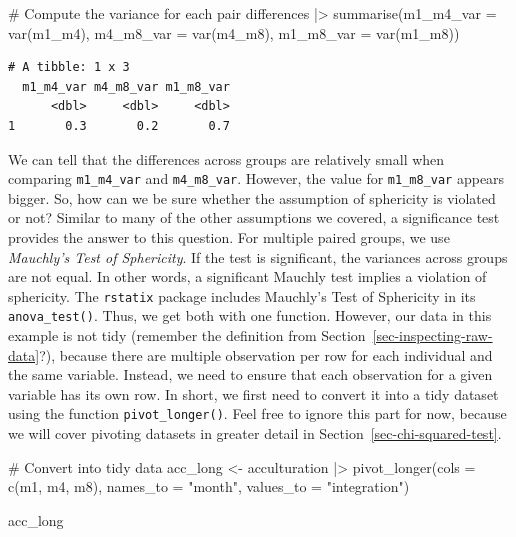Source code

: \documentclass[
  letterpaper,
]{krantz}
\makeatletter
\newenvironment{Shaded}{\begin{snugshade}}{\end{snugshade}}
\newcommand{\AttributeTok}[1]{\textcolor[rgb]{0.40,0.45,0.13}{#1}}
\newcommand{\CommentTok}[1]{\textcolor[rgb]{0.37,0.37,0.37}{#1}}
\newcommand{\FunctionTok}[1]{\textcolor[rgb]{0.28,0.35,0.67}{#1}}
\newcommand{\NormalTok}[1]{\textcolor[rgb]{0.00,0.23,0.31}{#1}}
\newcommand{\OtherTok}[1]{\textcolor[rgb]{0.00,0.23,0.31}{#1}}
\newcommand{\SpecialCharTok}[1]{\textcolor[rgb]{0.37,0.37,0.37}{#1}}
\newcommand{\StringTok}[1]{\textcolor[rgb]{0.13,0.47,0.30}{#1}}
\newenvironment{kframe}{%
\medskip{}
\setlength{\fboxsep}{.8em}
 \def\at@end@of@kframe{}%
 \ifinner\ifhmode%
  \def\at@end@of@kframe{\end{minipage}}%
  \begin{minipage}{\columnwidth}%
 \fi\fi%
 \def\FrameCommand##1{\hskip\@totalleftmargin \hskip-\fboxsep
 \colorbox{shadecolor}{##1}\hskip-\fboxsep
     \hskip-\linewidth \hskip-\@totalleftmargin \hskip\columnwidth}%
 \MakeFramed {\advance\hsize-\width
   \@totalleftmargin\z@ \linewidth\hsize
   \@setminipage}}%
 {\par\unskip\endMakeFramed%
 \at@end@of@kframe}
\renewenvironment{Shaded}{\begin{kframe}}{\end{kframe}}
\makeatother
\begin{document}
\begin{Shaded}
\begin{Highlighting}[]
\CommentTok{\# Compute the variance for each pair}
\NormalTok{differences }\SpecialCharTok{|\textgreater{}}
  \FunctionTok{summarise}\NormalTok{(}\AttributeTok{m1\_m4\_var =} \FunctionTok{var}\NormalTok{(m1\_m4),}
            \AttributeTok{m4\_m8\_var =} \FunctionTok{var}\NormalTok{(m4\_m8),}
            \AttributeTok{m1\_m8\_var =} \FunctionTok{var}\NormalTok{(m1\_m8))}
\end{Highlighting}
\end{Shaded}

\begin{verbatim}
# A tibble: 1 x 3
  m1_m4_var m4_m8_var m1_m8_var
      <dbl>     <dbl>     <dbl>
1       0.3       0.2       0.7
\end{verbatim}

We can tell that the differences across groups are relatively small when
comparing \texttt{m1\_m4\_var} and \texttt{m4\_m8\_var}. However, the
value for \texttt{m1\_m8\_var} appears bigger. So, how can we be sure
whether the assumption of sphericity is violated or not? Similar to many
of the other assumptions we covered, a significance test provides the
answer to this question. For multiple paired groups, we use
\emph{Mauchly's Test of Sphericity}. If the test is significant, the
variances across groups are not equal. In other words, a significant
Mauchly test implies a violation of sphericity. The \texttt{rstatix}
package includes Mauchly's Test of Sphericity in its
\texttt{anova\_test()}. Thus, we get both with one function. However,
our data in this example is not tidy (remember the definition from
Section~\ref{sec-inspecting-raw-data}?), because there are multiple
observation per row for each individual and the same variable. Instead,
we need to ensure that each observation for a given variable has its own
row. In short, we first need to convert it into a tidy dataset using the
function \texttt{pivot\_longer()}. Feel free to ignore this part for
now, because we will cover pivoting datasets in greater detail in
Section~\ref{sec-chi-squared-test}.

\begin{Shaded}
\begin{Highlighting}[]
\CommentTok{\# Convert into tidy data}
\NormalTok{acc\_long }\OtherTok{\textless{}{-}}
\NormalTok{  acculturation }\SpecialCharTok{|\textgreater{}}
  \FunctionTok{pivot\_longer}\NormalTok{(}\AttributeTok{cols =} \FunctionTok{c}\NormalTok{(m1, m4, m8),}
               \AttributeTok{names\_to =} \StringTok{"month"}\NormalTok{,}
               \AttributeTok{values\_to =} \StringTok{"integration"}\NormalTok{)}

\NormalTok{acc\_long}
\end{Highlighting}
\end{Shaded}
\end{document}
==============================
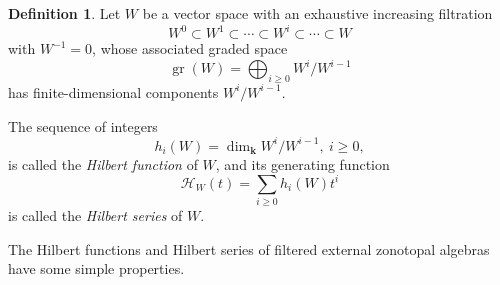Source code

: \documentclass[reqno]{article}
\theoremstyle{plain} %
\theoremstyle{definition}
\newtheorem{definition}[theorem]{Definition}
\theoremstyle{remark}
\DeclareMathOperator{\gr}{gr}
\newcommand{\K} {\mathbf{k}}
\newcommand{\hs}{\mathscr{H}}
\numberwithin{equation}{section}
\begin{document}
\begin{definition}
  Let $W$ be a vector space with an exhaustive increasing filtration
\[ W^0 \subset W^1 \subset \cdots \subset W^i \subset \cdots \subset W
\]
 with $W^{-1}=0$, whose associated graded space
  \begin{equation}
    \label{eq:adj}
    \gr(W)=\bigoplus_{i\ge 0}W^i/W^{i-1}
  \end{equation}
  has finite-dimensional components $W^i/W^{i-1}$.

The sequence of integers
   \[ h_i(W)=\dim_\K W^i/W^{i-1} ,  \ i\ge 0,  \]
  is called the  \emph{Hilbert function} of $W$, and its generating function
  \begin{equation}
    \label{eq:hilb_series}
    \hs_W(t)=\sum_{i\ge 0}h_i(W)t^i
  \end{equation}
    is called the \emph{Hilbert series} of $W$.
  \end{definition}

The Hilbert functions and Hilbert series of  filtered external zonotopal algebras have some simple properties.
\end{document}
==============================
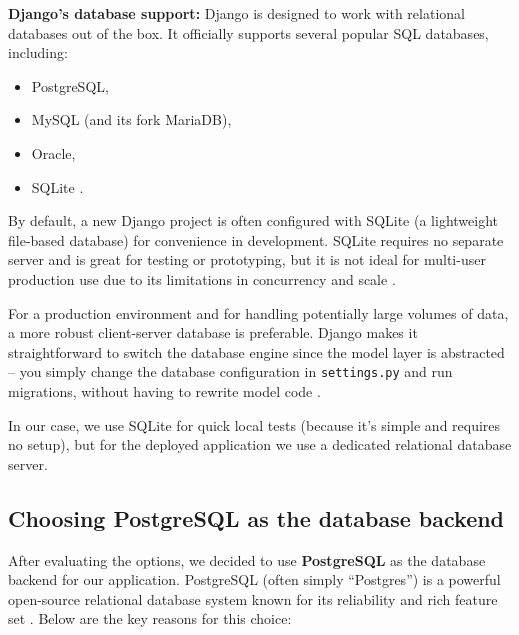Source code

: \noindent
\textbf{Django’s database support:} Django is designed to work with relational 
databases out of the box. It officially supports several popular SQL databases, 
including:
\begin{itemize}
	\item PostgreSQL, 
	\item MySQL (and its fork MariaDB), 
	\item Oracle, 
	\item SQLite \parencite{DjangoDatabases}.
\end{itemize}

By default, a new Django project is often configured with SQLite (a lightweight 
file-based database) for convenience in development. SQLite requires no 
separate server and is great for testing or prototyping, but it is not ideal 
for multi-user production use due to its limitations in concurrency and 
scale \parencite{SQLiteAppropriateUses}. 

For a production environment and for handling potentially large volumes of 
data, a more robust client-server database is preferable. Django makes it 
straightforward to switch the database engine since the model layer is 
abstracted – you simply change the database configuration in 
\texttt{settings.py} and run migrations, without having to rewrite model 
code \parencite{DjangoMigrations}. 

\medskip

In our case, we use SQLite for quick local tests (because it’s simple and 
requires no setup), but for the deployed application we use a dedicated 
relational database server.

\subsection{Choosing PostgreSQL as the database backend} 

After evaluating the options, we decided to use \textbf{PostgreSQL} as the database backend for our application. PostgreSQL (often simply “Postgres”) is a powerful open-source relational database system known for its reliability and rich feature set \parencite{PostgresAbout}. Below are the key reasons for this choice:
==============================
What you need to do
Go through the records and copy each line with "this" in it.

Exercise answer
answer to this question. For multiple paired groups, we use
our data in this example is not tidy (remember the definition from
function \texttt{pivot\_longer()}. Feel free to ignore this part for
After evaluating the options, we decided to use \textbf{PostgreSQL} as the database backend for our application. PostgreSQL (often simply “Postgres”) is a powerful open-source relational database system known for its reliability and rich feature set \parencite{PostgresAbout}. Below are the key reasons for this choice:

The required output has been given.